3. D'une part, si Mme B... résidait en France depuis cinq ans et demi à la date de la décision en litige, elle tient la durée de son séjour à son maintien sur le territoire en dépit d'une décision de transfert aux autorités polonaises qui étaient initialement compétentes pour l'examen de sa demande d'asile puis en méconnaissance de la mesure d'éloignement prononcée à son encontre par arrêté du 29 avril 2021 à l'issue du rejet de sa demande d'asile par les autorités françaises. Il ressort par ailleurs de la décision en litige, et n'est pas contesté, que sa présence a été enregistrée sur le territoire allemand en 2019. D'autre part, la requérante ne se prévaut d'aucune attache familiale ou amicale sur le territoire français, alors qu'il n'est pas contesté qu'elle dispose d'attaches dans son pays d'origine, où elle a vécu jusque l'âge de 31 ans et où résident son père et ses frères et sœurs. Par ailleurs, le fait d'avoir participé à des cours de français pendant quelques mois entre mai 2018 et mars 2019 ne suffit pas à attester une intégration particulière dans la société française. Quant à la scolarisation de ses quatre enfants pendant cinq années, elle ne suffit pas à conférer à l'intéressée un droit au séjour en France. Dans ces conditions, le refus de délivrer un titre de séjour à Mme B... ne porte pas une atteinte disproportionnée à son droit au respect de sa vie privée et familiale. Par suite, le moyen tiré de la méconnaissance des dispositions et stipulations précitées doit être écarté.

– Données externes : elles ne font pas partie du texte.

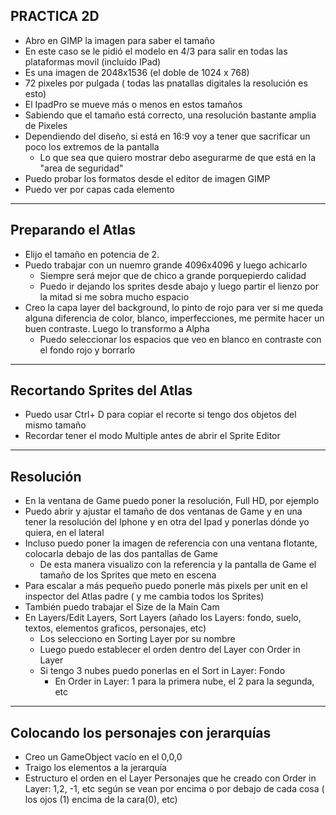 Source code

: ## PRACTICA 2D

- Abro en GIMP la imagen para saber el tamaño
- En este caso se le pidió el modelo en 4/3 para salir en todas las plataformas movil (incluido IPad)
- Es una imagen de 2048x1536 (el doble de 1024 x 768)
- 72 pixeles por pulgada ( todas las pnatallas digitales la resolución es esto)
- El IpadPro se mueve más o menos en estos tamaños
- Sabiendo que el tamaño está correcto, una resolución bastante amplia de Pixeles
- Dependiendo del diseño, si está en 16:9 voy a tener que sacrificar un poco los extremos de la pantalla
    - Lo que sea que quiero mostrar debo asegurarme de que está en la "area de seguridad"
- Puedo probar los formatos desde el editor de imagen GIMP
- Puedo ver por capas cada elemento
----

## Preparando el Atlas

- Elijo el tamaño en potencia de 2.
- Puedo trabajar con un nuemro grande 4096x4096 y luego achicarlo
    - Siempre será mejor que de chico a grande porquepierdo calidad
    - Puedo ir dejando los sprites desde abajo y luego partir el lienzo por la mitad si me sobra mucho espacio
- Creo la capa layer del background, lo pinto de rojo para ver si me queda alguna diferencia de color, blanco, imperfecciones, me permite hacer un buen contraste. Luego lo transformo a Alpha
    - Puedo seleccionar los espacios que veo en blanco en contraste con el fondo rojo y borrarlo
----

## Recortando Sprites del Atlas

- Puedo usar Ctrl+ D para copiar el recorte si tengo dos objetos del mismo tamaño
- Recordar tener el modo Multiple antes de abrir el Sprite Editor
----

## Resolución

- En la ventana de Game puedo poner la resolución, Full HD, por ejemplo
- Puedo abrir y ajustar el tamaño de dos ventanas de Game y en una tener la resolución del Iphone y en otra del Ipad y ponerlas dónde yo quiera, en el lateral
- Incluso puedo poner la imagen de referencia con una ventana flotante, colocarla debajo de las dos pantallas de Game
    - De esta manera visualizo con la referencia y la pantalla de Game el tamaño de los Sprites que meto en escena 
- Para escalar a más pequeño puedo ponerle más pixels per unit en el inspector del Atlas padre ( y me cambia todos los Sprites)
- También puedo trabajar el Size de la Main Cam
- En Layers/Edit Layers, Sort Layers (añado los Layers: fondo, suelo, textos, elementos graficos, personajes, etc)
    - Los selecciono en Sorting Layer por su nombre
    - Luego puedo establecer el orden dentro del Layer con Order in Layer
    - Si tengo 3 nubes puedo ponerlas en el Sort in Layer: Fondo
        - En Order in Layer: 1 para la primera nube, el 2 para la segunda, etc
----

## Colocando los personajes con jerarquías

- Creo un GameObject vacío en el 0,0,0
- Traigo los elementos a la jerarquía
- Estructuro el orden en el Layer Personajes que he creado con Order in Layer: 1,2, -1, etc según se vean por encima o por debajo de cada cosa ( los ojos (1) encima de la cara(0), etc)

4. En deuxième lieu, Mme B..., qui indique que sa mère ainsi que le père de ses deux premiers enfants sont décédés, soutient que la décision en litige est entachée d'erreurs de fait. Toutefois, compte tenu de ce qui a été dit au point précédent quant à ses attaches familiales dans son pays d'origine, ces erreurs sont demeurées sans incidence sur l'appréciation portée par la préfète du Bas-Rhin sur l'étendue de ses attaches en France et en Russie et, partant, sur la légalité du refus de titre de séjour qui lui a été opposé.
5. En troisième lieu, aux termes de l'article L. 435-1 du code de l'entrée et du séjour des étrangers et du droit d'asile : " L'étranger dont l'admission au séjour répond à des considérations humanitaires ou se justifie au regard des motifs exceptionnels qu'il fait valoir peut se voir délivrer une carte de séjour temporaire portant la mention " salarié ", " travailleur temporaire " ou " vie privée et familiale ", sans que soit opposable la condition prévue à l'article L. 412-1 ".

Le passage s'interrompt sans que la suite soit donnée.